Au cours des dernières semaines, les Etats-Unis ont été secoués par de nombreuses manifestations après la mort de George Floyd. Son décès a rouvert de nombreuses blessures liées au racisme dans ce pays comme dans beaucoup d’autres. La question des discriminations n’est pas nouvelle et les Asiatiques en ont été les victimes dès la fin du XIXe siècle quand le Congrès américain a adopté une loi interdisant l’entrée de son territoire aux Chinois. Lorsque le Japon est entré en guerre contre les Etats-Unis, ce fut au tour des Américains d’origine japonaise de souffrir d’un violent racisme et d’une forme d’exclusion qui s’est traduite par leur internement dans des camps de concentration répartis sur le territoire américain.
George Takei, célèbre dans le monde entier pour son rôle dans la série télévisée Star Trek, avait 5 ans à l’époque. Il a décidé de raconter son histoire et de témoigner dans Nous étions les ennemis, un récit graphique d’une grande force grâce auquel il lève un voile sur une phase encore méconnue de l’histoire contemporaine des Etats-Unis. Il n’est pas le premier à aborder ce sujet sensible que les autorités américaines ont, pendant de nombreuses années, évité. En 2004, Julie Otsuka a publié Quand l’empereur était un dieu (trad. de l’anglais par Bruno Boudard, éd. Phébus), un roman inspiré en partie de l’histoire de son grand-père arrêté le 7 décembre 1941, le jour de l’attaque japonaise contre Pearl Harbour (voir Zoom Japon n°16, décembre 2011), et envoyé dans des camps au Montana, au Texas et au Nouveau Mexique.

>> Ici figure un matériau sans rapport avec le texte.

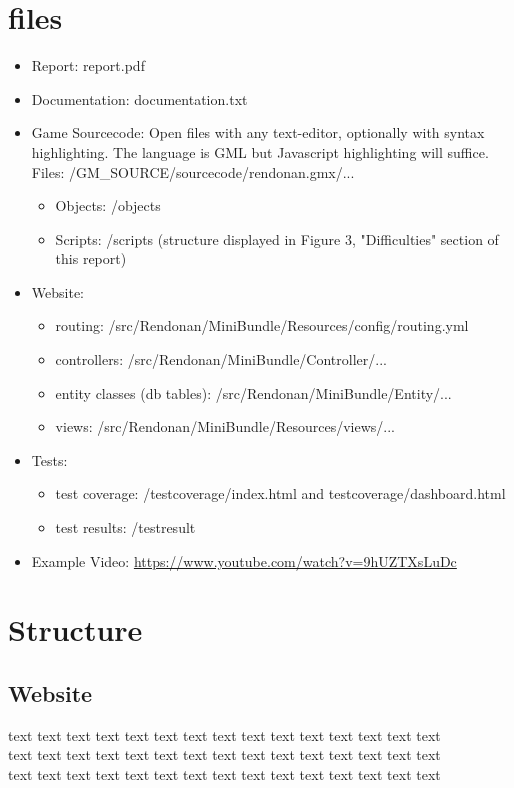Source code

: \documentclass[12pt]{report}
\begin{document}
\section*{files}
\begin{itemize}
\item Report: report.pdf
\item Documentation: documentation.txt
\item Game Sourcecode: Open files with any text-editor, optionally with syntax highlighting. The language is GML but Javascript highlighting will suffice.
Files: /GM\_SOURCE/sourcecode/rendonan.gmx/...
\begin{itemize}
\item Objects: /objects
\item Scripts: /scripts (structure displayed in Figure 3, "Difficulties" section of this report)
\end{itemize}
\item Website:
\begin{itemize}
\item routing: /src/Rendonan/MiniBundle/Resources/config/routing.yml
\item controllers: /src/Rendonan/MiniBundle/Controller/...
\item entity classes (db tables): /src/Rendonan/MiniBundle/Entity/...
\item views: /src/Rendonan/MiniBundle/Resources/views/...
\end{itemize}
\item Tests:
\begin{itemize}
\item test coverage: /testcoverage/index.html and testcoverage/dashboard.html
\item test results: /testresult
\end{itemize}
\item Example Video: \url{https://www.youtube.com/watch?v=9hUZTXsLuDc}
\end{itemize}
\pagebreak

\section*{Structure}
\subsection*{Website}
text text text text text text text text text text text text text text text\\text text text text text text text text text text text text text text text\\text text text text text text text text text text text text text text text\\
\end{document}
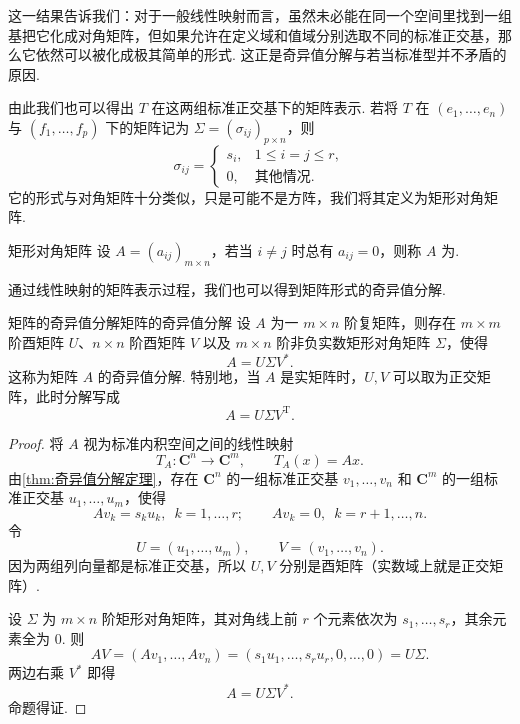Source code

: 这一结果告诉我们：对于一般线性映射而言，虽然未必能在同一个空间里找到一组基把它化成对角矩阵，但如果允许在定义域和值域分别选取不同的标准正交基，那么它依然可以被化成极其简单的形式. 这正是奇异值分解与若当标准型并不矛盾的原因.

由此我们也可以得出 $ T $ 在这两组标准正交基下的矩阵表示. 若将 $ T $ 在 $ (e_1, \ldots, e_n) $ 与 $ (f_1, \ldots, f_p) $ 下的矩阵记为 $ \Sigma = (\sigma_{ij})_{p \times n} $，则
\[
    \sigma_{ij} =
    \begin{cases}
        s_i, & 1 \leqslant i = j \leqslant r, \\
        0,   & \text{其他情况}.
    \end{cases}
\]
它的形式与对角矩阵十分类似，只是可能不是方阵，我们将其定义为矩形对角矩阵.

\begin{definition}{矩形对角矩阵}{} 
    设 $ A = (a_{ij})_{m \times n} $，若当 $ i \neq j $ 时总有 $ a_{ij} = 0 $，则称 $ A $ 为.
\end{definition}

通过线性映射的矩阵表示过程，我们也可以得到矩阵形式的奇异值分解.

\begin{theorem}{矩阵的奇异值分解}{矩阵的奇异值分解}
    设 $ A $ 为一 $ m \times n $ 阶复矩阵，则存在 $ m \times m $ 阶酉矩阵 $ U $、$ n \times n $ 阶酉矩阵 $ V $ 以及 $ m \times n $ 阶非负实数矩形对角矩阵 $ \Sigma $，使得
    \[
        A = U \Sigma V^*.
    \]
    这称为矩阵 $ A $ 的奇异值分解. 特别地，当 $ A $ 是实矩阵时，$ U, V $ 可以取为正交矩阵，此时分解写成
    \[
        A = U \Sigma V^{\mathrm{T}}.
    \]
\end{theorem}

\begin{proof}
    将 $ A $ 视为标准内积空间之间的线性映射
    \[
        T_A : \mathbf{C}^n \to \mathbf{C}^m,\qquad T_A(x) = Ax.
    \]
    由\autoref{thm:奇异值分解定理}，存在 $ \mathbf{C}^n $ 的一组标准正交基 $ v_1, \ldots, v_n $ 和 $ \mathbf{C}^m $ 的一组标准正交基 $ u_1, \ldots, u_m $，使得
    \[
        Av_k = s_k u_k,\enspace k = 1, \ldots, r;\qquad Av_k = 0,\enspace k = r+1, \ldots, n.
    \]
    令
    \[
        U = (u_1, \ldots, u_m),\qquad V = (v_1, \ldots, v_n).
    \]
    因为两组列向量都是标准正交基，所以 $ U, V $ 分别是酉矩阵（实数域上就是正交矩阵）.

    设 $ \Sigma $ 为 $ m \times n $ 阶矩形对角矩阵，其对角线上前 $ r $ 个元素依次为 $ s_1, \ldots, s_r $，其余元素全为 $ 0 $. 则
    \[
        AV = (Av_1, \ldots, Av_n) = (s_1u_1, \ldots, s_ru_r, 0, \ldots, 0) = U\Sigma.
    \]
    两边右乘 $ V^* $ 即得
    \[
        A = U\Sigma V^*.
    \]
    命题得证.
\end{proof}

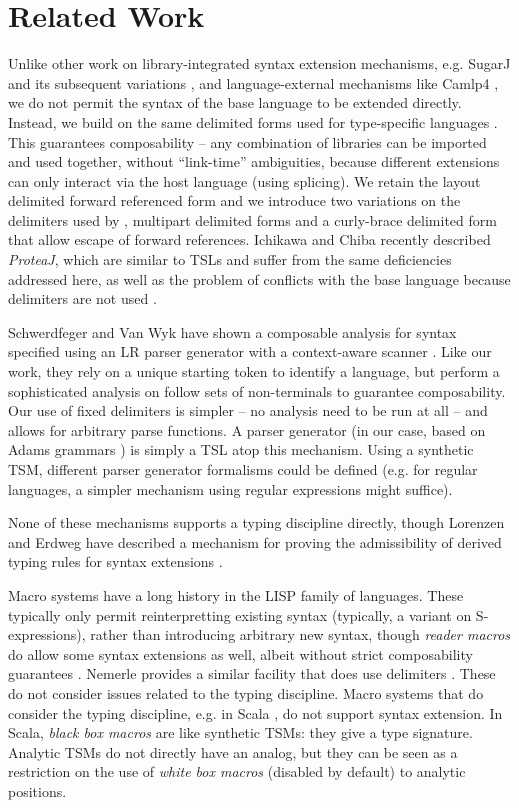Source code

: \documentclass{sig-alternate}[10pt]
\begin{document}
\section{Related Work}\label{related}
Unlike other work on library-integrated syntax extension mechanisms, e.g. SugarJ and its subsequent variations \cite{erdweg2013framework}, and language-external mechanisms like Camlp4 \cite{ocaml-manual}, we do not permit the syntax of the base language to be extended directly. Instead, we build on the same delimited forms used for type-specific languages \cite{TSLs}. This guarantees composability -- any combination of  libraries can be imported and used together, without ``link-time'' ambiguities, because different extensions can only interact via the host language (using splicing). We retain the layout delimited forward referenced form and we introduce two variations on the delimiters used by \cite{TSLs}, multipart delimited forms and a curly-brace delimited form that allow escape of forward references. Ichikawa and Chiba recently described \emph{ProteaJ}, which are similar to TSLs and suffer from the same deficiencies addressed here, as well as the problem of conflicts with the base language because delimiters are not used \cite{Ichikawa:2014:CUO:2577080.2577092}.

Schwerdfeger and Van Wyk have shown a composable analysis for syntax specified using an LR parser generator with a context-aware scanner \cite{conf/pldi/SchwerdfegerW09}. Like our work, they rely on a unique starting token to identify a language, but perform a sophisticated analysis on follow sets of non-terminals to guarantee composability. Our use of fixed delimiters is simpler -- no analysis need to be run at all -- and allows for arbitrary parse functions. A parser generator (in our case, based on Adams grammars \cite{Adams:2013:PPI:2429069.2429129}) is simply a TSL atop this mechanism. Using a synthetic TSM, different parser generator formalisms could be defined (e.g. for regular languages, a simpler mechanism using regular expressions might suffice).

None of these mechanisms supports a typing discipline directly, though Lorenzen and Erdweg have described a mechanism for proving the admissibility of derived typing rules for syntax extensions \cite{conf/icfp/LorenzenE13}.  

Macro systems have a long history in the LISP family of languages. These typically only permit reinterpretting existing syntax (typically, a variant on S-expressions), rather than introducing arbitrary new syntax, though \emph{reader macros} do allow some syntax extensions as well, albeit without strict composability guarantees \cite{steele1990common}. Nemerle provides a similar facility that does use delimiters \cite{skalski2004meta}. These do not consider issues related to the typing discipline. Macro systems that do consider the typing discipline, e.g. in Scala \cite{ScalaMacros2013}, do not support syntax extension. In Scala, \emph{black box macros} are like synthetic TSMs: they give a type signature. Analytic TSMs do not directly have an analog, but they can be seen as a restriction on the use of \emph{white box macros} (disabled by default) to analytic positions. 
\end{document}
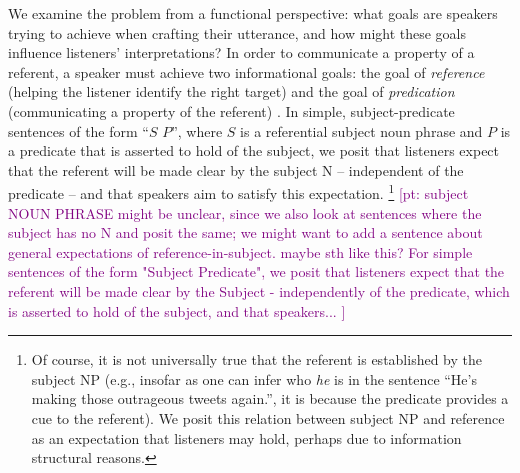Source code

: \documentclass[10pt,letterpaper]{article}
\newcommand{\mht}[1]{\textcolor{Blue}{[mht: #1]}}
\newcommand{\pt}[1]{\textcolor{Purple}{[pt: #1]}}
\begin{document}
We examine the problem from a functional perspective: what goals are speakers trying to achieve when crafting their utterance, and how might these goals influence listeners’ interpretations?  %
In order to communicate a property of a referent, a speaker must achieve two informational goals: the goal of \emph{reference} (helping the listener identify the right target) and the goal of \emph{predication} (communicating a property of the referent) \cite{Reboul2001}. 
In simple, subject-predicate sentences of the form ``$S$ $P$'', where $S$ is a referential subject noun phrase and $P$ is a predicate that is asserted to hold of the subject, we posit that listeners expect that the referent will be made clear by the subject N -- independent of the predicate -- and that speakers aim to satisfy this expectation.
\footnote{Of course, it is not universally true that the referent is established by the subject NP (e.g., insofar as one can infer who \emph{he} is in the sentence ``He's making those outrageous tweets again.'', it is because the predicate provides a cue to the referent). We posit this relation between subject NP and reference as an expectation that listeners may hold, perhaps due to information structural reasons.
}
\pt{subject NOUN PHRASE might be unclear, since we also look at sentences where the subject has no N and posit the same; we might want to add a sentence about general expectations of reference-in-subject. maybe sth like this? For simple sentences of the form "Subject Predicate", we posit that listeners expect that the referent will be made clear by the Subject - independently of the predicate, which is asserted to hold of the subject, and that speakers... }  
%
%
%
\end{document}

Le récit de George Takei se distingue de la fiction signée par Julie Otsuka ou de celle de David Guterson, La Neige tombait sur les cèdres (trad. de l’anglais par Claude Demanuelli, éd. Seuil 1997) parce qu’il s’agit de sa propre expérience. Interné avec sa famille à Fort Rohwer, dans l’Arkansas, il raconte comment il a vécu cette expérience qui a largement forgé sa personnalité et ses engagements ultérieurs. En effet, au travers de ce récit mis en image avec talent par Harmony Becker, on découvre le parcours de cet homme devenu l’une des figures de proue de la lutte pour la justice sociale dans son pays. Il montre comment une population peut du jour au lendemain basculer dans une attitude irrationnelle à l’égard de certains de ses membres sans qu’il soit possible de s’y opposer.
Bien évidemment ce récit historique résonne avec le temps présent. S’il concerne les Etats-Unis, il concerne aussi d’autres contrées. La crise du coronavirus a démontré que certains réflexes de ségrégation pouvaient surgir comme l’ont montré le comportement de certains à l’égard des Asiatiques, Chinois au premier chef. Voilà pourquoi la lecture de Nous étions les ennemis est très vivement recommandée.
Gabriel Bernard

Référence
Nous étions les ennemis, de George Takei avec Justin Eisinger & Steven Scott. Dessin de Harmony Becker. Trad. de l’anglais par Sidonie Van den Dries, éd. Futuropolis, 25 €.